[Rendered images with source text]
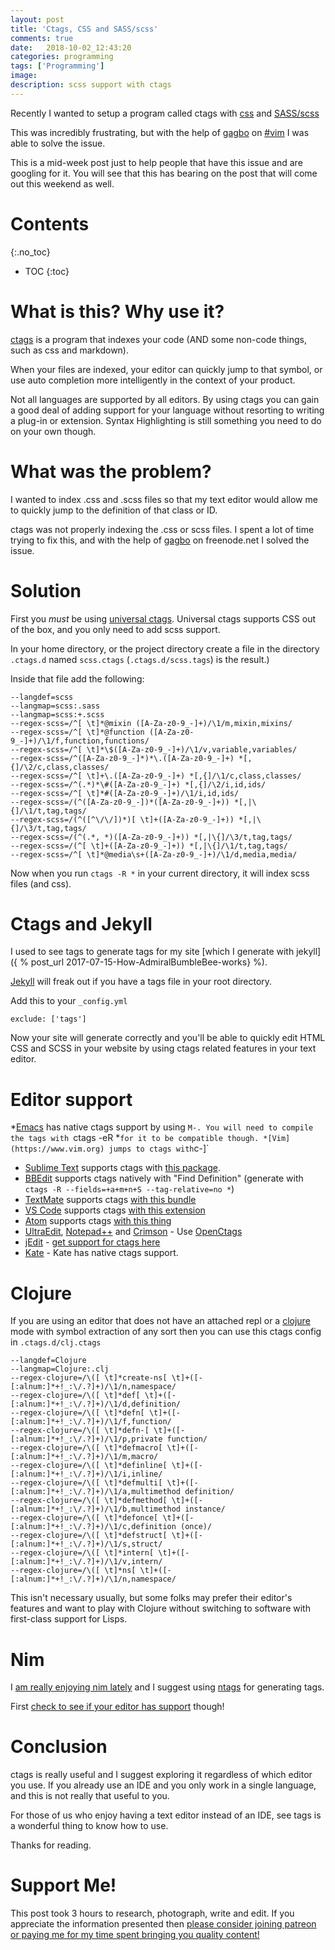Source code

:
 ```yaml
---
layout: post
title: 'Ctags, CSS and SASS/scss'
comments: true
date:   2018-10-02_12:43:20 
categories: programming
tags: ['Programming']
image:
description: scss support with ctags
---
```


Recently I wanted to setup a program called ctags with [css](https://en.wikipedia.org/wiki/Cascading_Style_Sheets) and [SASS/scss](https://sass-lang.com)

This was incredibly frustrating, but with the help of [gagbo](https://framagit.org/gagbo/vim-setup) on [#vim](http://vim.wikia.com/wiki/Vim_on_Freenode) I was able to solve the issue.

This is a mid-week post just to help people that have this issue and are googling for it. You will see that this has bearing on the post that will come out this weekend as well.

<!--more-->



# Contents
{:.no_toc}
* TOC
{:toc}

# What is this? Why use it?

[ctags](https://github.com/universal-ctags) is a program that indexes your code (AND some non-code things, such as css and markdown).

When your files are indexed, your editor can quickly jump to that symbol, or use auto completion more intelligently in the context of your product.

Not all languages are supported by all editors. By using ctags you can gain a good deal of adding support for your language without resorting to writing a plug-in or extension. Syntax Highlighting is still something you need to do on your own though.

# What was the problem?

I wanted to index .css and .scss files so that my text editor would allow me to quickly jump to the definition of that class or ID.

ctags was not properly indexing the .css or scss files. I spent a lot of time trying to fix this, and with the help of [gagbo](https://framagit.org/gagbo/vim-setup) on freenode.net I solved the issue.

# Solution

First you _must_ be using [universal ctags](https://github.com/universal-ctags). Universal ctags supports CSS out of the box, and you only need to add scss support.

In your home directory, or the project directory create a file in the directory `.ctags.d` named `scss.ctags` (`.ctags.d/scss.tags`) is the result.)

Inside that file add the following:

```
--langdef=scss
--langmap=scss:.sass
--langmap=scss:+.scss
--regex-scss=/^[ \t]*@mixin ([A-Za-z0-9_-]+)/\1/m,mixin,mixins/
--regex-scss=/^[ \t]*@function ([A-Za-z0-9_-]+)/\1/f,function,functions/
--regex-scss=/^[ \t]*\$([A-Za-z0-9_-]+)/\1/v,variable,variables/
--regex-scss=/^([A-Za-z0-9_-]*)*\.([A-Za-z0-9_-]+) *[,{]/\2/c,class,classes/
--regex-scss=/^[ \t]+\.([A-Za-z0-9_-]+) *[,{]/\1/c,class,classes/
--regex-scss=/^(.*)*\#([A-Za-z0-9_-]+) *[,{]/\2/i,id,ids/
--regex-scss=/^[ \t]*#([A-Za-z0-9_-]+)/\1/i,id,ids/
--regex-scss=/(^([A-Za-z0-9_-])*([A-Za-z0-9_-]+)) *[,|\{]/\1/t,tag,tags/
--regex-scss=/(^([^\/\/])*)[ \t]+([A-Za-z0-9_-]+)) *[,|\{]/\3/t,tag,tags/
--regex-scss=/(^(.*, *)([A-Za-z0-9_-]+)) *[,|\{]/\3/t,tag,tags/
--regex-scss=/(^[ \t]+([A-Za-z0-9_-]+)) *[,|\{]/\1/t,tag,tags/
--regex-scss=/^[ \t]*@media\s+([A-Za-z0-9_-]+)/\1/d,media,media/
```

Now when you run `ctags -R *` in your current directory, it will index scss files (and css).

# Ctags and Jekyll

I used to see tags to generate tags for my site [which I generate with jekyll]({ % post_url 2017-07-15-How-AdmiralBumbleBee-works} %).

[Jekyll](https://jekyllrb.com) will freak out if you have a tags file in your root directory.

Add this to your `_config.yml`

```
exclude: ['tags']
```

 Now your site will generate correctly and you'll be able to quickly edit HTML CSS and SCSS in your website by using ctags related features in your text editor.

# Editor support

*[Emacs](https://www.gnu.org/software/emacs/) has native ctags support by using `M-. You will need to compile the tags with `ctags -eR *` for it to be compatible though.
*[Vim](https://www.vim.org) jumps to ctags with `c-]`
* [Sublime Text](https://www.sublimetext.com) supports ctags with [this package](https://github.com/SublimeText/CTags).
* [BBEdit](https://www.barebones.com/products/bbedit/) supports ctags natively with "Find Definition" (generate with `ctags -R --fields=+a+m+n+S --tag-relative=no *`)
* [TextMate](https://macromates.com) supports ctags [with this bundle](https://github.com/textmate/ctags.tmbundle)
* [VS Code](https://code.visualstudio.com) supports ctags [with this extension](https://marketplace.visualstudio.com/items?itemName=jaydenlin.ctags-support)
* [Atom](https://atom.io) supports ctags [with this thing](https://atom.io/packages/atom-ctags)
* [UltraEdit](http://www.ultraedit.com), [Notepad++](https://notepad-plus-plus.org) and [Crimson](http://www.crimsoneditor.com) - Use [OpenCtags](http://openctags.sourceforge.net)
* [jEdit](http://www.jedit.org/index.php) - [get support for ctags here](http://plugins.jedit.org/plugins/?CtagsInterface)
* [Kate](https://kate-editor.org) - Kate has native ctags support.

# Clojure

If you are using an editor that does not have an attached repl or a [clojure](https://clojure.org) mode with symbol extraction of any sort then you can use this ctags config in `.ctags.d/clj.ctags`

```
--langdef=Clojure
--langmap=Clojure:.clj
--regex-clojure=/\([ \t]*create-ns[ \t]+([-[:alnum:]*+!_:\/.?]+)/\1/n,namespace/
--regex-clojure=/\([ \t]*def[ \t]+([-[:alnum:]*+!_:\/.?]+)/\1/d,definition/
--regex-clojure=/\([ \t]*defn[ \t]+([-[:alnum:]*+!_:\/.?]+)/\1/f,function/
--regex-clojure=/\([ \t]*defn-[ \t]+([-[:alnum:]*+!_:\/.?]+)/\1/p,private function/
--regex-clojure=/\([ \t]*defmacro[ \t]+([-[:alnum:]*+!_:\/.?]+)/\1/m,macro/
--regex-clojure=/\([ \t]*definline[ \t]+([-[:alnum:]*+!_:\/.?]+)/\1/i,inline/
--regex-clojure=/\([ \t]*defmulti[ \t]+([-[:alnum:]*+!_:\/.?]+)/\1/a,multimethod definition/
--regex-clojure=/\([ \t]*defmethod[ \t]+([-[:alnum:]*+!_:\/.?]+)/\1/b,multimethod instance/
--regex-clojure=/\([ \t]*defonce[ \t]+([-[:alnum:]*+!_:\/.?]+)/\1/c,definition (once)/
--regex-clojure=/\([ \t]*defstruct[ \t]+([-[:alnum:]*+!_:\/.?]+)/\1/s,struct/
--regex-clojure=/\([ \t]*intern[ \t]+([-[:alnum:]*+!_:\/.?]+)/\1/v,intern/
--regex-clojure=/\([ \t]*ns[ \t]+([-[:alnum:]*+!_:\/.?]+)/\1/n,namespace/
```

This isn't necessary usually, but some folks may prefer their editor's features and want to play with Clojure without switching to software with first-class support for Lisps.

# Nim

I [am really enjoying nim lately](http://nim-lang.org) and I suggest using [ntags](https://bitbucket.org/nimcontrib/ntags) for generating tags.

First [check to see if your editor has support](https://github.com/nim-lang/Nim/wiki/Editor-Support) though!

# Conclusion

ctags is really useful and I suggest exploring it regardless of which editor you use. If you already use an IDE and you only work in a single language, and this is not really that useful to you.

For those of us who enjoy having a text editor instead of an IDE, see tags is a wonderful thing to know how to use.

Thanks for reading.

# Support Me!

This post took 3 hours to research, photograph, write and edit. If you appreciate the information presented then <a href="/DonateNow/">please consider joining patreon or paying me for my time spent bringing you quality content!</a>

* * *

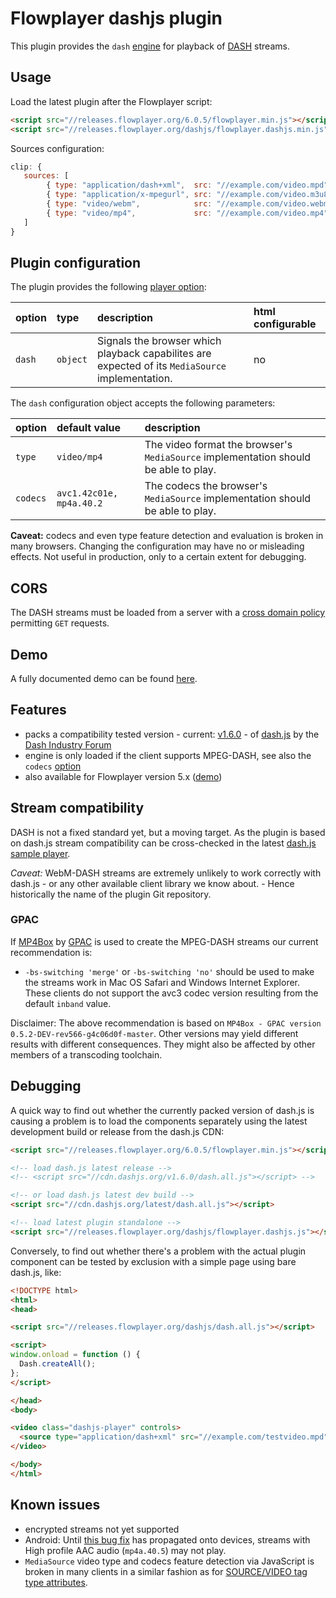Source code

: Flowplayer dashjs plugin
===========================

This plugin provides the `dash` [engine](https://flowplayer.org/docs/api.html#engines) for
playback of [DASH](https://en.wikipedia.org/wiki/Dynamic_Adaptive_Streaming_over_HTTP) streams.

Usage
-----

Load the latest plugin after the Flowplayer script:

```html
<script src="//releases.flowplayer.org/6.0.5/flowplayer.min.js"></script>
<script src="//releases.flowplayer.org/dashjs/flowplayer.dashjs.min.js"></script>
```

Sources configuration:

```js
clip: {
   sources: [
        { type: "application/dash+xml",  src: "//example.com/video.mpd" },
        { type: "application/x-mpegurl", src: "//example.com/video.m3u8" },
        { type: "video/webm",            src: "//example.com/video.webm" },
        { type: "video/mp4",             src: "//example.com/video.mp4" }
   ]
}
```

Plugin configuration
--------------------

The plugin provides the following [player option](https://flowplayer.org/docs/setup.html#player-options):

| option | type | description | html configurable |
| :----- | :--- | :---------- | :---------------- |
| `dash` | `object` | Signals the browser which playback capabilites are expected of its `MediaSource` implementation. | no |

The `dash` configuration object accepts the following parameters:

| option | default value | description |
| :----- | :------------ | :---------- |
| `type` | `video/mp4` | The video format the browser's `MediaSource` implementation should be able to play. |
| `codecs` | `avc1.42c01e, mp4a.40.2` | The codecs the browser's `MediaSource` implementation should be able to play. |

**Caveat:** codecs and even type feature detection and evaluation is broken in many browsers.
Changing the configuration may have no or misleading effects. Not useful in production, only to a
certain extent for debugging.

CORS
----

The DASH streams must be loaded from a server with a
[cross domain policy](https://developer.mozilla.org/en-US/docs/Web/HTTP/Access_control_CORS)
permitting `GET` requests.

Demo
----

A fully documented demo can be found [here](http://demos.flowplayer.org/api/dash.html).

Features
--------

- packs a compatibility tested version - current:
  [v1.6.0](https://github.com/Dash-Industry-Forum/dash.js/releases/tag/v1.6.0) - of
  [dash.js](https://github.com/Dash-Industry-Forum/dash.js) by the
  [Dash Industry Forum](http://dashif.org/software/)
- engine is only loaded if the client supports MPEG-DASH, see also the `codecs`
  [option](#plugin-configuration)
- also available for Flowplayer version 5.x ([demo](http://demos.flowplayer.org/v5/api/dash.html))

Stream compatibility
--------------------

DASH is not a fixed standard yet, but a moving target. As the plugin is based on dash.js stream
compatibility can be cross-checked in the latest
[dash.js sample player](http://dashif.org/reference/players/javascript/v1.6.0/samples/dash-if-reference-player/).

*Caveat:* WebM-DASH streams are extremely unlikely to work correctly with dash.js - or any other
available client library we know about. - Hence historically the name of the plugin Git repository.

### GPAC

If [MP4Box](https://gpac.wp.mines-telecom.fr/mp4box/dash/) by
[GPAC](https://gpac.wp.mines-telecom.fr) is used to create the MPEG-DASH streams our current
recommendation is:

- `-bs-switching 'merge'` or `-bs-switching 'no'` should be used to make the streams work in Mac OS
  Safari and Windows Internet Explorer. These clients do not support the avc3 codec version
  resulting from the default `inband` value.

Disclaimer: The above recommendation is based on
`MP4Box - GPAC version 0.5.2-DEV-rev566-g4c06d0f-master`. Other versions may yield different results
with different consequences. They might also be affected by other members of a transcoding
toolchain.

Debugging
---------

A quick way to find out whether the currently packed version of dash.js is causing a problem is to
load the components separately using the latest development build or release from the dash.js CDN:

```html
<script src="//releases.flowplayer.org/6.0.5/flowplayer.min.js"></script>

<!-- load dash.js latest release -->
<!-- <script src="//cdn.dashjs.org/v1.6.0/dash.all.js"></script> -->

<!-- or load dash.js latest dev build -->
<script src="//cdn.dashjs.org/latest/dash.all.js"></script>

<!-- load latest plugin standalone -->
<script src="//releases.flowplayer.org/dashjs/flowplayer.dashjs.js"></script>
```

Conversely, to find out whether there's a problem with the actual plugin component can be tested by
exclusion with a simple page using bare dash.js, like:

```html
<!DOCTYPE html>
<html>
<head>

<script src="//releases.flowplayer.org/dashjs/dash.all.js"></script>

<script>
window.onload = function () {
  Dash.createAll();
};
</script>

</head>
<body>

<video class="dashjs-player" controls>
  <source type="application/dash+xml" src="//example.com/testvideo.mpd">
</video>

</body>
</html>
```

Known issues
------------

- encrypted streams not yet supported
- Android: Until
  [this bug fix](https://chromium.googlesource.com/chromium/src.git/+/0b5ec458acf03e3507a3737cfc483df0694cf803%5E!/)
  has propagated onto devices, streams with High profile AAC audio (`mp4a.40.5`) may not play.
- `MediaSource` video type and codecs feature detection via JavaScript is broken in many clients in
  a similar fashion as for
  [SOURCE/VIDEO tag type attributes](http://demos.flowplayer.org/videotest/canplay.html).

▸ TASK ITEM:
From the entries above, write out only the lines starting at the line that holds "certain extent for debugging." and ending at the line that holds "Disclaimer: The above", keeping both and matching them exactly.

▸ ANSWER FOR THE TASK:
certain extent for debugging.

CORS
----

The DASH streams must be loaded from a server with a
[cross domain policy](https://developer.mozilla.org/en-US/docs/Web/HTTP/Access_control_CORS)
permitting `GET` requests.

Demo
----

A fully documented demo can be found [here](http://demos.flowplayer.org/api/dash.html).

Features
--------

- packs a compatibility tested version - current:
  [v1.6.0](https://github.com/Dash-Industry-Forum/dash.js/releases/tag/v1.6.0) - of
  [dash.js](https://github.com/Dash-Industry-Forum/dash.js) by the
  [Dash Industry Forum](http://dashif.org/software/)
- engine is only loaded if the client supports MPEG-DASH, see also the `codecs`
  [option](#plugin-configuration)
- also available for Flowplayer version 5.x ([demo](http://demos.flowplayer.org/v5/api/dash.html))

Stream compatibility
--------------------

DASH is not a fixed standard yet, but a moving target. As the plugin is based on dash.js stream
compatibility can be cross-checked in the latest
[dash.js sample player](http://dashif.org/reference/players/javascript/v1.6.0/samples/dash-if-reference-player/).

*Caveat:* WebM-DASH streams are extremely unlikely to work correctly with dash.js - or any other
available client library we know about. - Hence historically the name of the plugin Git repository.

### GPAC

If [MP4Box](https://gpac.wp.mines-telecom.fr/mp4box/dash/) by
[GPAC](https://gpac.wp.mines-telecom.fr) is used to create the MPEG-DASH streams our current
recommendation is:

- `-bs-switching 'merge'` or `-bs-switching 'no'` should be used to make the streams work in Mac OS
  Safari and Windows Internet Explorer. These clients do not support the avc3 codec version
  resulting from the default `inband` value.

Disclaimer: The above recommendation is based on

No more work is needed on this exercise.